Start of Block

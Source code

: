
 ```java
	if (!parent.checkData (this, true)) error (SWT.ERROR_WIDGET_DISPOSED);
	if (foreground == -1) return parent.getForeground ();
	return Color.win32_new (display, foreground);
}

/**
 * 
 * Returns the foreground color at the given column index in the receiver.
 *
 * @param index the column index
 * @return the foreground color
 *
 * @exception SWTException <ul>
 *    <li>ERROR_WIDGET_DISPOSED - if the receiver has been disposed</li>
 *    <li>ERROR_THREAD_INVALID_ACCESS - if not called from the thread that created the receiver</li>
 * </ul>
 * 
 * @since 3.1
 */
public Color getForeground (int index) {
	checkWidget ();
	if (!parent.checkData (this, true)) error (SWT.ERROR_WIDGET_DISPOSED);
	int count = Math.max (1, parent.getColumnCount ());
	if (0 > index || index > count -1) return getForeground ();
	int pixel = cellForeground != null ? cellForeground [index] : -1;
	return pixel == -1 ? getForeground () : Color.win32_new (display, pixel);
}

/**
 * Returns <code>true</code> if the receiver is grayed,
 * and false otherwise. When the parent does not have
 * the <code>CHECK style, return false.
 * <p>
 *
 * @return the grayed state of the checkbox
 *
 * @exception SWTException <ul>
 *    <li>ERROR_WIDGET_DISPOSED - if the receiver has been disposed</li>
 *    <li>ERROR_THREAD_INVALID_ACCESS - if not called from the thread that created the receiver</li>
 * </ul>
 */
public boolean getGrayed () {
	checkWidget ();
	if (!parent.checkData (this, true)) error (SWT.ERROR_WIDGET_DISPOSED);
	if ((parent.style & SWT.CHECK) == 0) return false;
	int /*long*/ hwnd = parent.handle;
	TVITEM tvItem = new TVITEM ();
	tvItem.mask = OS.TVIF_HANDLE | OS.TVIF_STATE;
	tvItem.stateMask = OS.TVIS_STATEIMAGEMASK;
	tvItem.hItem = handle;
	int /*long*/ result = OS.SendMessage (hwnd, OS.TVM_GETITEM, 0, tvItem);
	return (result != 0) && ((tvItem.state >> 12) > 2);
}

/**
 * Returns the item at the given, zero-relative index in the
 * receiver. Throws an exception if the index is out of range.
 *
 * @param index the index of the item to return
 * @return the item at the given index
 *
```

End of Block

- [EXERCISE]:
Repeat each entry exactly.

- [EXERCISE RESULT]:
Source code

:
 ```java
	if (!parent.checkData (this, true)) error (SWT.ERROR_WIDGET_DISPOSED);
	if (foreground == -1) return parent.getForeground ();
	return Color.win32_new (display, foreground);
}

/**
 * 
 * Returns the foreground color at the given column index in the receiver.
 *
 * @param index the column index
 * @return the foreground color
 *
 * @exception SWTException <ul>
 *    <li>ERROR_WIDGET_DISPOSED - if the receiver has been disposed</li>
 *    <li>ERROR_THREAD_INVALID_ACCESS - if not called from the thread that created the receiver</li>
 * </ul>
 * 
 * @since 3.1
 */
public Color getForeground (int index) {
	checkWidget ();
	if (!parent.checkData (this, true)) error (SWT.ERROR_WIDGET_DISPOSED);
	int count = Math.max (1, parent.getColumnCount ());
	if (0 > index || index > count -1) return getForeground ();
	int pixel = cellForeground != null ? cellForeground [index] : -1;
	return pixel == -1 ? getForeground () : Color.win32_new (display, pixel);
}

/**
 * Returns <code>true</code> if the receiver is grayed,
 * and false otherwise. When the parent does not have
 * the <code>CHECK style, return false.
 * <p>
 *
 * @return the grayed state of the checkbox
 *
 * @exception SWTException <ul>
 *    <li>ERROR_WIDGET_DISPOSED - if the receiver has been disposed</li>
 *    <li>ERROR_THREAD_INVALID_ACCESS - if not called from the thread that created the receiver</li>
 * </ul>
 */
public boolean getGrayed () {
	checkWidget ();
	if (!parent.checkData (this, true)) error (SWT.ERROR_WIDGET_DISPOSED);
	if ((parent.style & SWT.CHECK) == 0) return false;
	int /*long*/ hwnd = parent.handle;
	TVITEM tvItem = new TVITEM ();
	tvItem.mask = OS.TVIF_HANDLE | OS.TVIF_STATE;
	tvItem.stateMask = OS.TVIS_STATEIMAGEMASK;
	tvItem.hItem = handle;
	int /*long*/ result = OS.SendMessage (hwnd, OS.TVM_GETITEM, 0, tvItem);
	return (result != 0) && ((tvItem.state >> 12) > 2);
}

/**
 * Returns the item at the given, zero-relative index in the
 * receiver. Throws an exception if the index is out of range.
 *
 * @param index the index of the item to return
 * @return the item at the given index
 *
```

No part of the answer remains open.